Task prompt: The expected output is each line below containing "migrating", copied in full.

Entries shown:
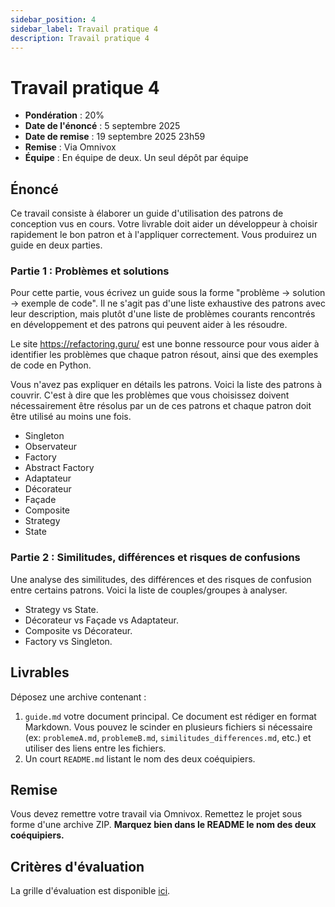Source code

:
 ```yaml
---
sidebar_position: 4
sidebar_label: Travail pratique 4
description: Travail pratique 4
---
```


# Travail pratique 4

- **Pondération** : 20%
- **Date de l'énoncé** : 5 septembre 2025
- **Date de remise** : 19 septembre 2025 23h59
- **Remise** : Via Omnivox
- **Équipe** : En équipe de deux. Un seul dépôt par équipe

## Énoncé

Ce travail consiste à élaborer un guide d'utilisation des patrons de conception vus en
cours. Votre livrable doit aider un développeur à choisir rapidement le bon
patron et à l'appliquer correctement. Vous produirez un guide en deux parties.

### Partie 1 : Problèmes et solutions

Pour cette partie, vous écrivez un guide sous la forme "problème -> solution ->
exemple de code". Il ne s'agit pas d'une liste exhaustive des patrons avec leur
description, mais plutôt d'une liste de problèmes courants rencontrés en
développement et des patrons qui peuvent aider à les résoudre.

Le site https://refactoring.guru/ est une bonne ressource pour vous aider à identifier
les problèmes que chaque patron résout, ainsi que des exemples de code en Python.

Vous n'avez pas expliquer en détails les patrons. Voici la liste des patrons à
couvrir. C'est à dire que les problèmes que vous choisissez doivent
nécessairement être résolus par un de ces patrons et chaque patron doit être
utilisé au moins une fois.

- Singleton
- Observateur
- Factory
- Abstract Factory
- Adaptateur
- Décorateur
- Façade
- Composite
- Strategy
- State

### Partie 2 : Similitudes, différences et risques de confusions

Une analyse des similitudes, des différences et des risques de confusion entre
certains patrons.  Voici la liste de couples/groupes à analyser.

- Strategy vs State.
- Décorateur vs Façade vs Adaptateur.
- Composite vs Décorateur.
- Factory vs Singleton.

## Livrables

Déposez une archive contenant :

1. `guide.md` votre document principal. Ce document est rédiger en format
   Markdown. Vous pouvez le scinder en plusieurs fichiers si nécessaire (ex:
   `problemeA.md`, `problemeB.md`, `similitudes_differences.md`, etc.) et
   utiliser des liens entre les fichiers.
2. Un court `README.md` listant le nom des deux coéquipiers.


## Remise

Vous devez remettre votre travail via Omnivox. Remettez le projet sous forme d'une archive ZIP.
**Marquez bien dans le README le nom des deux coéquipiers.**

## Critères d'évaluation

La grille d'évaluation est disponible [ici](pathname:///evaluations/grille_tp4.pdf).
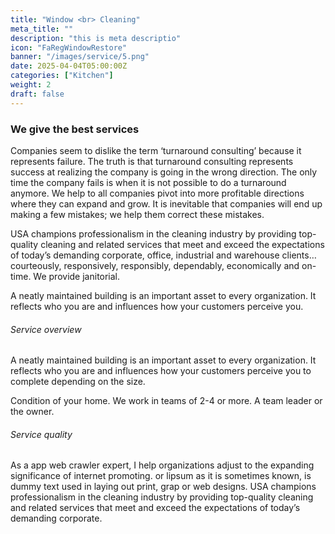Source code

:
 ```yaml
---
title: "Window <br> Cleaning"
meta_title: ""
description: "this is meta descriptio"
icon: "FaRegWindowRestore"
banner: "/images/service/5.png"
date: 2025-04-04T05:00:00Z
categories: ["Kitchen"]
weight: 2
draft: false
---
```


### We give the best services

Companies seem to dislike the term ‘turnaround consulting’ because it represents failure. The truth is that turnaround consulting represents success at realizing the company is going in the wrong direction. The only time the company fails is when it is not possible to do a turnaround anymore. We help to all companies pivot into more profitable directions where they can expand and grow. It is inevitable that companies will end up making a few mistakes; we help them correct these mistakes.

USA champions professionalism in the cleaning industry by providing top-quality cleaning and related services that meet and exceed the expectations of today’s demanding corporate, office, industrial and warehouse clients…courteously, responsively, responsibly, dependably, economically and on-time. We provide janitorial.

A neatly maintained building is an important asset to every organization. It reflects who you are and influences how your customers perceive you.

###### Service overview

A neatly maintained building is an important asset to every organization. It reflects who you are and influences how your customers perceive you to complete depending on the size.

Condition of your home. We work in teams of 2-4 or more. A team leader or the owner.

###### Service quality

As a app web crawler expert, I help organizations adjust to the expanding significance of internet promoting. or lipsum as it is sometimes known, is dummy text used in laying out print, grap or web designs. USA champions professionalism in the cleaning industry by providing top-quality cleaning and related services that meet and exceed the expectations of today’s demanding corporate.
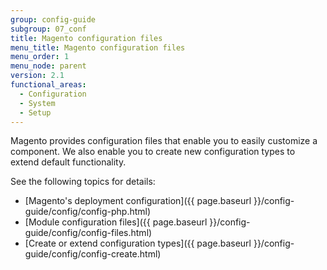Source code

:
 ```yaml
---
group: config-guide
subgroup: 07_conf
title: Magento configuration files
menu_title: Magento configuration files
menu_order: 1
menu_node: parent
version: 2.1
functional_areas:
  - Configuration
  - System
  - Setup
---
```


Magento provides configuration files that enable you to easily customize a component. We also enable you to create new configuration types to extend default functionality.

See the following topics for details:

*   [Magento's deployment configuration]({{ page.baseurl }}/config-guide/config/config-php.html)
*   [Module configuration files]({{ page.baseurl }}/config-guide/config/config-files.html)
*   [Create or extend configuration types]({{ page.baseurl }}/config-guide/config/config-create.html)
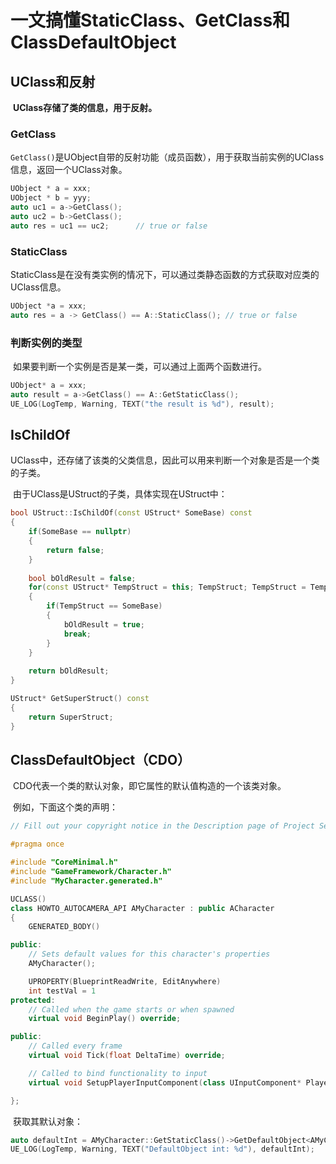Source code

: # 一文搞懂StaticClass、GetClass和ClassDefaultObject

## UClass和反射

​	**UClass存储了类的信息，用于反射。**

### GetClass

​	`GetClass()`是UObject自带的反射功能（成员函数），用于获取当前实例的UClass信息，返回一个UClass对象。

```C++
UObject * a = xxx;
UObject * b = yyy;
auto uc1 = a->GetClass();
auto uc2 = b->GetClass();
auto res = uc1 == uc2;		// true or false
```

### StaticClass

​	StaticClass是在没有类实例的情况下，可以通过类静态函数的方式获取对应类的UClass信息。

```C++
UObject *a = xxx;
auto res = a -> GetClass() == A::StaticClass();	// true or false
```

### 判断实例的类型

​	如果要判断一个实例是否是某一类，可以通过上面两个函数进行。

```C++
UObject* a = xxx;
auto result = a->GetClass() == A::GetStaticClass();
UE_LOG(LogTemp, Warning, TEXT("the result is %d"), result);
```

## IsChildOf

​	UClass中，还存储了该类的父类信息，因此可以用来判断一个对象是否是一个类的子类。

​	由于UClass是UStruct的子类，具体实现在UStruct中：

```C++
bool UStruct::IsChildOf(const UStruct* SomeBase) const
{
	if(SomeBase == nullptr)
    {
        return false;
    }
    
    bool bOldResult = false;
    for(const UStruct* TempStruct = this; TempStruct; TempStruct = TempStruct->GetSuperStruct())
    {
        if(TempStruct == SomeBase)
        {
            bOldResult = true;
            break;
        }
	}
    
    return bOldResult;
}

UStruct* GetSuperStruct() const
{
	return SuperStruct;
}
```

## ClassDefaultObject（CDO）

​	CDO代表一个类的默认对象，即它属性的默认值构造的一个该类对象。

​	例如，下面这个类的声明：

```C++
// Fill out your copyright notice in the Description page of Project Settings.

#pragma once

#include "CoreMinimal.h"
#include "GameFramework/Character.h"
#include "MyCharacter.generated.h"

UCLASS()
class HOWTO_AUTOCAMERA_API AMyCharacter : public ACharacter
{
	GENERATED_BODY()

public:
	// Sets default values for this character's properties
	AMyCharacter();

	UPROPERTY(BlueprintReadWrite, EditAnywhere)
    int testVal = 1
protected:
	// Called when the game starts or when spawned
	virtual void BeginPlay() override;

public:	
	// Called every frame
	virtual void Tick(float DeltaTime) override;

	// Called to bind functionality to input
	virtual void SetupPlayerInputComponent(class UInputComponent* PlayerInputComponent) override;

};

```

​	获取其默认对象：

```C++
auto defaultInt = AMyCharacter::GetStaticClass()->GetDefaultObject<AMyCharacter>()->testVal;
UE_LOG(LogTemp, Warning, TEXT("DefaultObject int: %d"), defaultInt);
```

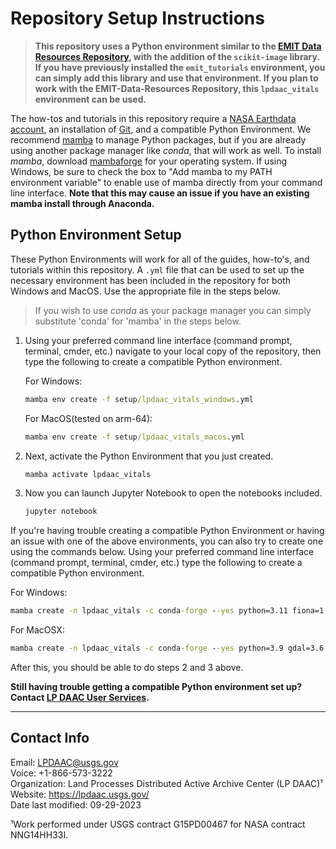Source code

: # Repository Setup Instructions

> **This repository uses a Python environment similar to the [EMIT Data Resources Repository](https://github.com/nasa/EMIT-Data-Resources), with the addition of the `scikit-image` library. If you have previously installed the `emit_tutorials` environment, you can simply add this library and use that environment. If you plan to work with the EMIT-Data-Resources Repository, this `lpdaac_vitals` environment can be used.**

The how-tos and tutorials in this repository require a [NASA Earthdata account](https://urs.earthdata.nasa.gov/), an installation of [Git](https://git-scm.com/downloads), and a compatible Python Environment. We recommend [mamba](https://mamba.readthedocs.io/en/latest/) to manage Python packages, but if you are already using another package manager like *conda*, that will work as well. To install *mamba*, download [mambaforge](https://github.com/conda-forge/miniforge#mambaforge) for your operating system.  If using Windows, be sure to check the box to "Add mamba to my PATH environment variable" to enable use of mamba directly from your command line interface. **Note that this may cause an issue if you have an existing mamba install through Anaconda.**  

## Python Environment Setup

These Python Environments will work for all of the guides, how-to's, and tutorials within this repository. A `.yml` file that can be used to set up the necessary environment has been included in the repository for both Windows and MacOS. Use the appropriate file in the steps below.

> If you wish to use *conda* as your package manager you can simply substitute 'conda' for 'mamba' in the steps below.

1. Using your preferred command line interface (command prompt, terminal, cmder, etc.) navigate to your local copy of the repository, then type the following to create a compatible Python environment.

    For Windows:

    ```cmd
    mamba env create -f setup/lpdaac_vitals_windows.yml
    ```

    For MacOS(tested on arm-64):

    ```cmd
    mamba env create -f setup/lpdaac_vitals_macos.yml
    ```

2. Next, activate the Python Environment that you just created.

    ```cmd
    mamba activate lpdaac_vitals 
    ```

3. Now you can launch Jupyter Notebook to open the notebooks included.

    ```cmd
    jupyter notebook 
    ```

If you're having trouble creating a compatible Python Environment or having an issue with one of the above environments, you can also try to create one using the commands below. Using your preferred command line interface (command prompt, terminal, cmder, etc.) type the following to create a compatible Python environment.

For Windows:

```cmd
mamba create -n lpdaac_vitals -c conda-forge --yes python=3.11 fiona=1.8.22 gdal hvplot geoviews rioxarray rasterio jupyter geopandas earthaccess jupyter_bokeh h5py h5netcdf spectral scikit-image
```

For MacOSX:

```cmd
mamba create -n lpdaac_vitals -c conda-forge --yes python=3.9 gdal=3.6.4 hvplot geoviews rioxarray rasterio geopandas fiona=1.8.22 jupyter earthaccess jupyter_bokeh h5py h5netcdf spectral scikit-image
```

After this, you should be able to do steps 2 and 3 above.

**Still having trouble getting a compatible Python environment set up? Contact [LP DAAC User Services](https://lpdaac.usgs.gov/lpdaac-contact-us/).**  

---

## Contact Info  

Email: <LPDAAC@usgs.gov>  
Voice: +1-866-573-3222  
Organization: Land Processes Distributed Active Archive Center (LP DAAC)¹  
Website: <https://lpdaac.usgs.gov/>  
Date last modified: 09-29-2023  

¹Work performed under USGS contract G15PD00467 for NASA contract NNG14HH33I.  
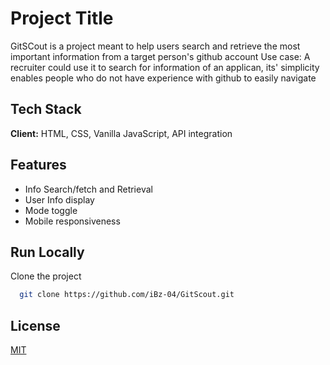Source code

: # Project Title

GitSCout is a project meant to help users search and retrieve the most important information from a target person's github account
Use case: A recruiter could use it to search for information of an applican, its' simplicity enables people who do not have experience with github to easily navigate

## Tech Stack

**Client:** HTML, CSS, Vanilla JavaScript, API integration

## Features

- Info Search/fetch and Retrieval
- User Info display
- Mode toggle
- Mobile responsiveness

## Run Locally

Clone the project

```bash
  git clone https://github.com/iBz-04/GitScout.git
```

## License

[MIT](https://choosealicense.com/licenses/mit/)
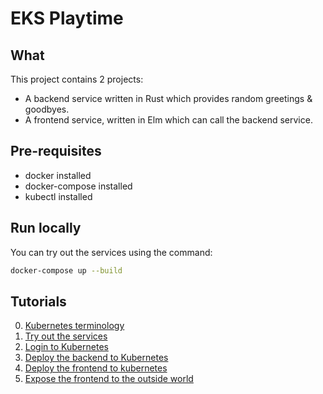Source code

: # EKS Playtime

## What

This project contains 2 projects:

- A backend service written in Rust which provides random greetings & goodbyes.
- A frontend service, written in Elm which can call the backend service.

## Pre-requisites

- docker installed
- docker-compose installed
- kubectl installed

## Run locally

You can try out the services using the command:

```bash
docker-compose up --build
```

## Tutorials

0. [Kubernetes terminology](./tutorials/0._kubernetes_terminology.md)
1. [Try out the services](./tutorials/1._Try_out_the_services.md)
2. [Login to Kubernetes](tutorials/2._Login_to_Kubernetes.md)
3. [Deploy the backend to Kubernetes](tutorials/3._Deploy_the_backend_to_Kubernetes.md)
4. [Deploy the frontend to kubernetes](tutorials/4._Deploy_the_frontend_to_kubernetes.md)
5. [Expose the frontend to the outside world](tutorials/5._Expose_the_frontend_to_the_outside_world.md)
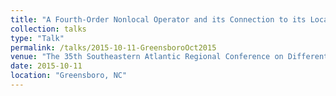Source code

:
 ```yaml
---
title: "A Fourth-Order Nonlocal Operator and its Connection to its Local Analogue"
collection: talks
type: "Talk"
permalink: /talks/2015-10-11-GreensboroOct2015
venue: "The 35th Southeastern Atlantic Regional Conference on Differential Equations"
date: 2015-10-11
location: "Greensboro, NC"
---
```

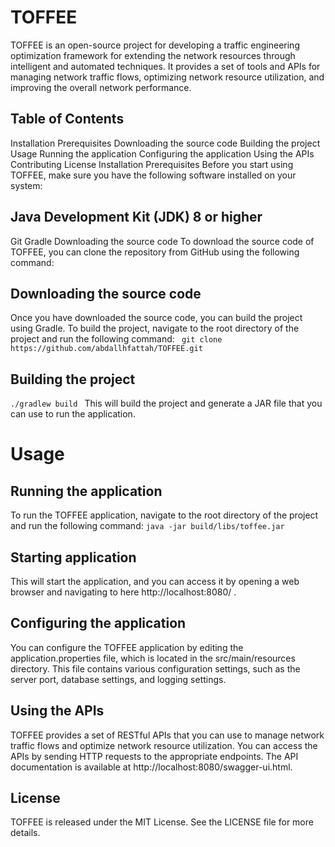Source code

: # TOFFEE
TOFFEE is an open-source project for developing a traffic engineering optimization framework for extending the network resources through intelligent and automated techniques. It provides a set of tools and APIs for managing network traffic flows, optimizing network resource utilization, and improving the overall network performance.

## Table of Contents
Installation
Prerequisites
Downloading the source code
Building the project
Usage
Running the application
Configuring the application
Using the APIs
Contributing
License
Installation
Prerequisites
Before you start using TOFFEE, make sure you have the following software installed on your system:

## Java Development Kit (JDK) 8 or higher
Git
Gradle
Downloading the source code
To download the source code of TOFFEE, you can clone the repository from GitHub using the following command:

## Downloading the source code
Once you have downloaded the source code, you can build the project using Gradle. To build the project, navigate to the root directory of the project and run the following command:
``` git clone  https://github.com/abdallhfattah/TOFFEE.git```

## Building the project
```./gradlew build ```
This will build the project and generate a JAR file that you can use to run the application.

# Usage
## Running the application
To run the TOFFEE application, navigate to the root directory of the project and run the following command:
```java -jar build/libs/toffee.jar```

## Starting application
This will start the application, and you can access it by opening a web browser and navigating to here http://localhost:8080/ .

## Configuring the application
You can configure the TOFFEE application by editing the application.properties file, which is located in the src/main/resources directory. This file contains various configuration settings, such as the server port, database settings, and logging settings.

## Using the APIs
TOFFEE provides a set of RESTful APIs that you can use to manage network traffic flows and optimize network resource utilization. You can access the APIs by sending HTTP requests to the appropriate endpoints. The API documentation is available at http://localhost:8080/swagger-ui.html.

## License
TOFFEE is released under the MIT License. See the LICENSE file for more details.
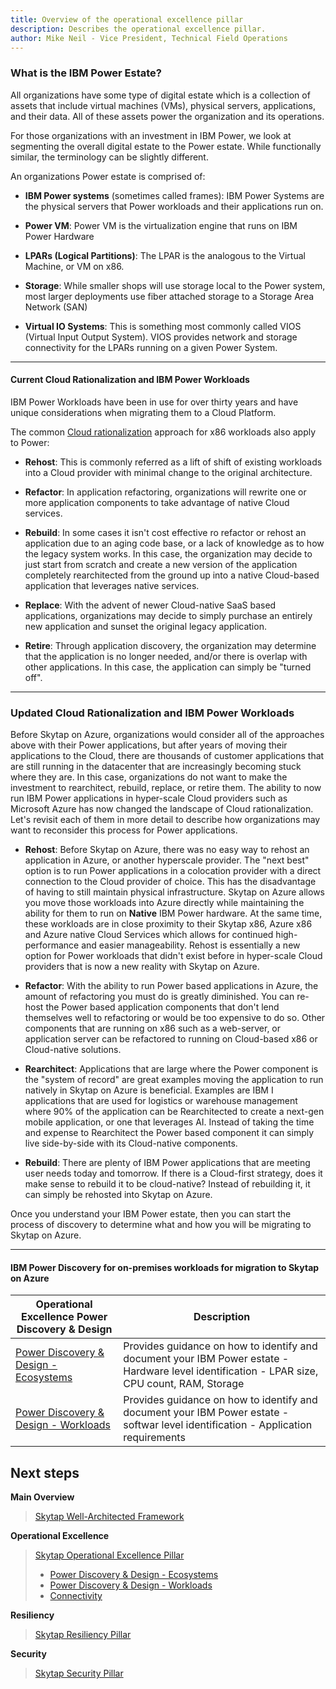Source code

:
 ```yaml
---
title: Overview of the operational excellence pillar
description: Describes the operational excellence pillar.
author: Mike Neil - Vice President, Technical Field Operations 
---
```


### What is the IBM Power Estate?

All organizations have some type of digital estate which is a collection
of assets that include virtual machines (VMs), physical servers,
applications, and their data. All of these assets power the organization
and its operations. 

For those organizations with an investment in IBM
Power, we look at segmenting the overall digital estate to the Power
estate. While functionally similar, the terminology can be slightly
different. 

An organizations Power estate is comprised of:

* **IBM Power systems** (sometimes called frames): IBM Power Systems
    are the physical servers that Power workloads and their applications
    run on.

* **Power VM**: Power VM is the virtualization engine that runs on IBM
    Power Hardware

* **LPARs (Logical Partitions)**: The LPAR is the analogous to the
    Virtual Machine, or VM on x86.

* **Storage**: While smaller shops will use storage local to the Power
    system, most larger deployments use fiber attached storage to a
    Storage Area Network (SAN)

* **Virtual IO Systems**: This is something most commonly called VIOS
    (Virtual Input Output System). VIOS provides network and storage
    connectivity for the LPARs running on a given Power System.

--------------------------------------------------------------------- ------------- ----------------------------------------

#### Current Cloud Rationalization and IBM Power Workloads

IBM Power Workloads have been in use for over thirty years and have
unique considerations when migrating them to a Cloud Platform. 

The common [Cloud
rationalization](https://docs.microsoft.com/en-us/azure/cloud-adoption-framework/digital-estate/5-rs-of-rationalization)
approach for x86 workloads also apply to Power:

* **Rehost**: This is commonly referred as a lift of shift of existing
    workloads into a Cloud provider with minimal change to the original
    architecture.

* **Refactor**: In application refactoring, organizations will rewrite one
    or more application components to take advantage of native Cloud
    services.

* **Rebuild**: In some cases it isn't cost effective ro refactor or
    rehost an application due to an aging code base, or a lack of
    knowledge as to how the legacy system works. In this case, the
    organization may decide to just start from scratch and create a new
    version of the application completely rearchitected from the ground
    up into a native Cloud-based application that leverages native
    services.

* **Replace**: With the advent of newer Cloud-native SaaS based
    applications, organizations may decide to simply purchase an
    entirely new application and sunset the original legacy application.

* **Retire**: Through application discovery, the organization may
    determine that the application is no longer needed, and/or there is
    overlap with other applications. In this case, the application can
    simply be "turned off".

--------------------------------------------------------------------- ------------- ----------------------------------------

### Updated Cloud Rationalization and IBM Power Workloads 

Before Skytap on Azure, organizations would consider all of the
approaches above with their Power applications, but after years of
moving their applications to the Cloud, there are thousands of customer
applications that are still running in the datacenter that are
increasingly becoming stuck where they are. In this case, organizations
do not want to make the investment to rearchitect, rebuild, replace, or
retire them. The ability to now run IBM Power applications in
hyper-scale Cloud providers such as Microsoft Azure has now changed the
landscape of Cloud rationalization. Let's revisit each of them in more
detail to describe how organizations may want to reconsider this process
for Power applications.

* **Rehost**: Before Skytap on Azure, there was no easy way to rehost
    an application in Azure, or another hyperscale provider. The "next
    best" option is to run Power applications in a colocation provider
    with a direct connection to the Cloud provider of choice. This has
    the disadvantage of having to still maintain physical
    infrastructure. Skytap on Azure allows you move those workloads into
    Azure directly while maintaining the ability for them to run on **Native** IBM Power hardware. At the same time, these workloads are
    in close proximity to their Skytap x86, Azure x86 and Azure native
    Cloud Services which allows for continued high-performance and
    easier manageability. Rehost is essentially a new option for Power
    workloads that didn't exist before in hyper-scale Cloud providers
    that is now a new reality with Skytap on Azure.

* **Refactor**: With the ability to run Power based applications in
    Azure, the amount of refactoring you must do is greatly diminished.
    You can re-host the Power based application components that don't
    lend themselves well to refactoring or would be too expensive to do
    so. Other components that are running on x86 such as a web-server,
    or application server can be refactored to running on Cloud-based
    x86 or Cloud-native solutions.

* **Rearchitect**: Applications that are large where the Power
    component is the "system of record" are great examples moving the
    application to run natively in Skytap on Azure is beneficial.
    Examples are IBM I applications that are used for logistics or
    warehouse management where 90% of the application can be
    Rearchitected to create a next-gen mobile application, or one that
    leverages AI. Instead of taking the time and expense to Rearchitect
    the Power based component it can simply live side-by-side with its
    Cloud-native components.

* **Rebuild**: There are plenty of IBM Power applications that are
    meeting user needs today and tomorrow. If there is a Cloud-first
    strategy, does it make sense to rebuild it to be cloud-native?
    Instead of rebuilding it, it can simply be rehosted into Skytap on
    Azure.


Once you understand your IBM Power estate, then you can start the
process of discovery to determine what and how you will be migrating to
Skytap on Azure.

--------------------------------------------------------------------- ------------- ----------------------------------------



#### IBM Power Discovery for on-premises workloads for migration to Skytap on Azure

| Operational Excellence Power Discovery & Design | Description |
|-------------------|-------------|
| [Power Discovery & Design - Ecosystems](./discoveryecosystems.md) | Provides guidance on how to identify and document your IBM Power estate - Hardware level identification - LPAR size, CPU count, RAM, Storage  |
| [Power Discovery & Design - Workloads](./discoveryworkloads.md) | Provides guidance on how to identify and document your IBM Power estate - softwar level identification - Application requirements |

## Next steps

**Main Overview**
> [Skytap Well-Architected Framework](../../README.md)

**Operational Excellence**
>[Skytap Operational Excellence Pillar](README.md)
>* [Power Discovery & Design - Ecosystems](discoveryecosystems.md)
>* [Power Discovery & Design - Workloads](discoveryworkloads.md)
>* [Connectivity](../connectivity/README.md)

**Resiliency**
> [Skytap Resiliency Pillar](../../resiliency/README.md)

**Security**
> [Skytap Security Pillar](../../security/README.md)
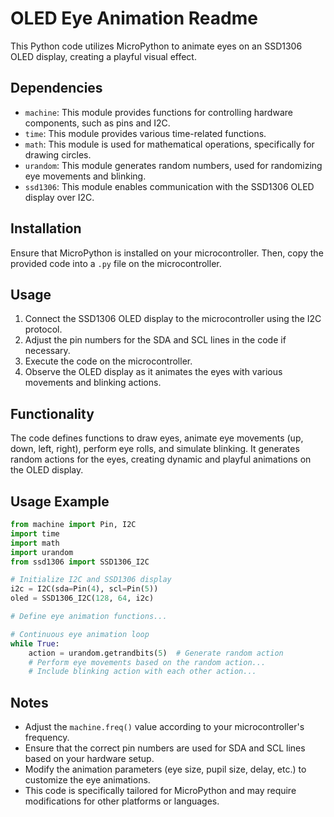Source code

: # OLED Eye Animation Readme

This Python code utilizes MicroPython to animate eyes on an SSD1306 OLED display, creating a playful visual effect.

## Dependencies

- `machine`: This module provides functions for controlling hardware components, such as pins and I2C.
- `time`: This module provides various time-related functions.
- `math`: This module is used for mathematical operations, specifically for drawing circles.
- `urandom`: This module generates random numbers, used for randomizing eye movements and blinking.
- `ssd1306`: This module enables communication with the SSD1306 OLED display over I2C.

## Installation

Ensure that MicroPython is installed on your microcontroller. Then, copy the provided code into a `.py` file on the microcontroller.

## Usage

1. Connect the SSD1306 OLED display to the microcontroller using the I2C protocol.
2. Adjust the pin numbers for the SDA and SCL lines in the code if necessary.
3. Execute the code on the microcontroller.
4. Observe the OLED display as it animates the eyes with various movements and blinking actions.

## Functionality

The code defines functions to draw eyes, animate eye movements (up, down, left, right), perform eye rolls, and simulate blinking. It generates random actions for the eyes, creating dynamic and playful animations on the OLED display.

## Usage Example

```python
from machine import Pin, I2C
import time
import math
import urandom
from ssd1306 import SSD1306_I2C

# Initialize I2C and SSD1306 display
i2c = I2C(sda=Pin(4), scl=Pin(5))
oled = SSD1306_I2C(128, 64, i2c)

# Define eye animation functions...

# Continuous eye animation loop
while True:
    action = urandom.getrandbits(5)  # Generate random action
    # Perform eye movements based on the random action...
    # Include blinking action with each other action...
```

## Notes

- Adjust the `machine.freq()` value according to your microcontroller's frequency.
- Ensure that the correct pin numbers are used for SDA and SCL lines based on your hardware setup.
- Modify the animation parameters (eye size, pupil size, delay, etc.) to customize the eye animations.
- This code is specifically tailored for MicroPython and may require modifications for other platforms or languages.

Task output:
unique considerations when migrating them to a Cloud Platform. 
process of discovery to determine what and how you will be migrating to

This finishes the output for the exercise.